M. Hoeffel a bien voulu considérer qu'il s'agissait d'un texte utile, tout en
faisant valoir qu'il ne répondait pas à tous les problèmes de sécurité. Certes
non, monsieur le sénateur, on ne saurait y répondre à travers ce seul
projet.
Toutefois, après une dizaine d'années au cours desquelles nous avons eu à
connaître de propositions plus ou moins avortées, ce texte va poser, enfin, des
bases claires, stables, qui conforteront, d'une certaine manière, les polices
municipales et préciseront leur rôle. Nous aurons ainsi fait oeuvre utile,
au-delà des oppositions qui, par ailleurs, peuvent être légitimes.

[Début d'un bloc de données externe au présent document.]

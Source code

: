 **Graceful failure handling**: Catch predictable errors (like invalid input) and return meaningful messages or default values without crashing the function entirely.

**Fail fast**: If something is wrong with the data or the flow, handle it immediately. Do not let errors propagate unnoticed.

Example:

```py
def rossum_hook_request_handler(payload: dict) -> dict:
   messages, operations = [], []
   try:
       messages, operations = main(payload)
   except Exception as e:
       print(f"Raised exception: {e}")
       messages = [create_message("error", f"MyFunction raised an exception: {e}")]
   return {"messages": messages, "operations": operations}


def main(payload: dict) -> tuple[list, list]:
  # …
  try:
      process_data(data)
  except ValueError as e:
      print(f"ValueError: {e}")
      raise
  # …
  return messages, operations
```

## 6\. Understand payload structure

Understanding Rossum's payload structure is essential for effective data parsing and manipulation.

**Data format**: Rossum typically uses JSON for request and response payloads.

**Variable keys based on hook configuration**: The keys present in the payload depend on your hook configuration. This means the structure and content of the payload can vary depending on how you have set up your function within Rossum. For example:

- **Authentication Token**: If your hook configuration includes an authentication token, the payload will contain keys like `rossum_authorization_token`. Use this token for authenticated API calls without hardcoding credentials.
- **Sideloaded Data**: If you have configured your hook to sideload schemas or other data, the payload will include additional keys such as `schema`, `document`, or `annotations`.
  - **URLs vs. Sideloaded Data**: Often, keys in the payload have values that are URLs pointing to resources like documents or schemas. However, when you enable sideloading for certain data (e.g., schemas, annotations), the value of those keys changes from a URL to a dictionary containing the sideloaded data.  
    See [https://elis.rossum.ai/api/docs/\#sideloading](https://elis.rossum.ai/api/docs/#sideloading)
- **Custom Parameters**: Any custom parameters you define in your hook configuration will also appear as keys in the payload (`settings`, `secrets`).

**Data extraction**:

Je suis d'accord avec M. Richert pour que, dans deux ou trois ans, un bilan
soit fait de l'application et des conditions d'application de ce texte.
La commission consultative des polices municipales associera des maires -
probablement comprendra-t-elle des sénateurs - ou des représentants des maires,
des adjoints, par exemple.
(Sourires.)
M. Serge Vinçon.
Le premier adjoint au maire !
M. Jean-Pierre Chevènement,
ministre de l'intérieur.
On verra ! Je ne veux pas m'avancer sur un
terrain trop glissant...
Mais nous aurons l'occasion de reparler de tout cela demain lors de la
discussion des articles.
J'ai écouté avec attention tous les intervenants et je tiens à les remercier
tous pour leur ton posé et le sérieux de leurs interventions. Ils ont fourni
l'exemple d'un débat dépassionné, au bon sens du terme, mais au service de
l'intérêt public.
MM. Serge Vinçon et Christian Demuynck.
C'est le Sénat !
M. le président.
Monsieur le ministre, les sénateurs sont sensibles à vos remerciements et vous
sont gré d'avoir répondu, fût-ce brièvement, à leurs interventions.
La suite de la discussion du projet de loi est renvoyée à la prochaine séance.